TASK BRIEF — Your answer is one number: the count of lines below that hold the word "span".

RECORDS FOR THIS TASK —
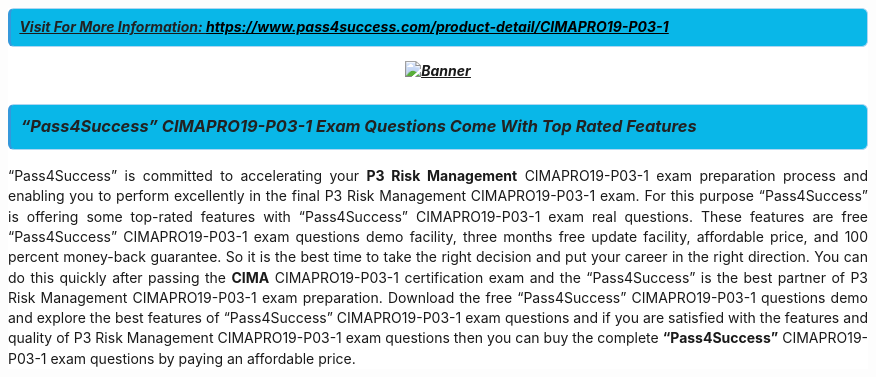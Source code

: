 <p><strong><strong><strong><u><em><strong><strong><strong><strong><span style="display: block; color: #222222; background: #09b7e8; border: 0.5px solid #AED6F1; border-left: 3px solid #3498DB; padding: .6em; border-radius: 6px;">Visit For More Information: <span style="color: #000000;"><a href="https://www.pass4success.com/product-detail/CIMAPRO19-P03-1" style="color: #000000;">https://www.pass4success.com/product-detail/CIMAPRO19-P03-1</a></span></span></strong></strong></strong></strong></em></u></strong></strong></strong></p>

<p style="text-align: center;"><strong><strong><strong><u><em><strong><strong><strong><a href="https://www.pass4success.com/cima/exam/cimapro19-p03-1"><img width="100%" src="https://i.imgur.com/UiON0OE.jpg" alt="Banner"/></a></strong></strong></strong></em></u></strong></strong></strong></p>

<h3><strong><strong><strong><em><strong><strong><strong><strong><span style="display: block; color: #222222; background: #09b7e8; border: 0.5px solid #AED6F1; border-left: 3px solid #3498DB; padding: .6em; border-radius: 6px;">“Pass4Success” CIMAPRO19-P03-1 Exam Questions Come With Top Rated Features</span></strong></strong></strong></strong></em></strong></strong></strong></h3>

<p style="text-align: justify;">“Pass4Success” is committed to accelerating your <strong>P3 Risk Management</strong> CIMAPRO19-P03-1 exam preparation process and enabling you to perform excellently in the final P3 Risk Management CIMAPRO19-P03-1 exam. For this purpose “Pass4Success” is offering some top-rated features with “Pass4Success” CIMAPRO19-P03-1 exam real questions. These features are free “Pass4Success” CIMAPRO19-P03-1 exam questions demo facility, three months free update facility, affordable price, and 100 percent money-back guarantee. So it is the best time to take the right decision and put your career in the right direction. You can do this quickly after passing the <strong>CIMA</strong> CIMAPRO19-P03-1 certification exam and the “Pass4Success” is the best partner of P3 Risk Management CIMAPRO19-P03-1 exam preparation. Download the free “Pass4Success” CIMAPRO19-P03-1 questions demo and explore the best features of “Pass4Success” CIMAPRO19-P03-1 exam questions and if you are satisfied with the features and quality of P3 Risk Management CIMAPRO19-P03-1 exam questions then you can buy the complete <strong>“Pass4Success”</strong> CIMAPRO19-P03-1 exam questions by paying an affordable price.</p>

RESULT OF THIS TASK — 2